BRISBANE - The family of a young boy whose throat was eaten away by a battery he swallowed are urging parents to be aware of toys powered by the bright, shiny button-shaped batteries this Christmas.
One-year-old Hunter Cheshire from Deception Bay, north of Brisbane, swallowed the battery in April when his parents weren't looking.
It became stuck in his voice box and began to leak acid, burning a hole in his windpipe and causing serious damage to his organs.
He was suffering a cold at the time and his family only realised there was a real problem a week later when he began dry retching and vomiting.
An x-ray was done at the Royal Children's Hospital in Brisbane, and Hunter was taken in for emergency surgery to remove the battery, but the damage was already done.
"His bodily fluids were leaking into his windpipe, which was getting into his lungs and filling them up," Hunter's father Jason Cheshire said at hospital yesterday.
A second, dangerous surgery was done about three weeks later to sew Hunter's stomach and throat closed.
"He didn't have much chance of living at all. To see him nearly die in front of us really shocked us."
He is now fed through a tube to his stomach and has a hole in his neck to drain saliva.
He'll go in for a third surgery today to repair his windpipe.
Dr Katie Tinning said Hunter would have to undergo a surgery every six to 12 months to stretch his oesophagus.

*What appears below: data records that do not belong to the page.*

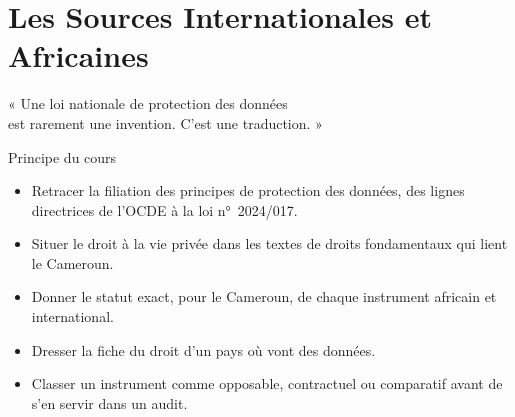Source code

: 
\chapter{Les Sources Internationales et Africaines}
\label{chap:international}

\epigraph{%
    « Une loi nationale de protection des données\\
    est rarement une invention. C'est une traduction. »%
}{Principe du cours}


\begin{boxobjectifs}
\begin{itemize}
    \item Retracer la filiation des principes de protection des données, des
          lignes directrices de l'OCDE à la loi n°~2024/017.
    \item Situer le droit à la vie privée dans les textes de droits
          fondamentaux qui lient le Cameroun.
    \item Donner le statut exact, pour le Cameroun, de chaque instrument
          africain et international.
    \item Dresser la fiche du droit d'un pays où vont des données.
    \item Classer un instrument comme opposable, contractuel ou comparatif
          avant de s'en servir dans un audit.
\end{itemize}
\end{boxobjectifs}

"We hope he will have a normal life and will be able to eat through his mouth ... but he will have ongoing complications for the rest of his life."
On average, between two and three children are rushed to Queensland Health emergency departments every day after having swallowed foreign objects such as batteries, magnets, sinkers, safety pins and wire.
Since July last year, more than 1200 children under 14 have been taken to public hospitals in Queensland with ingestion-related injuries.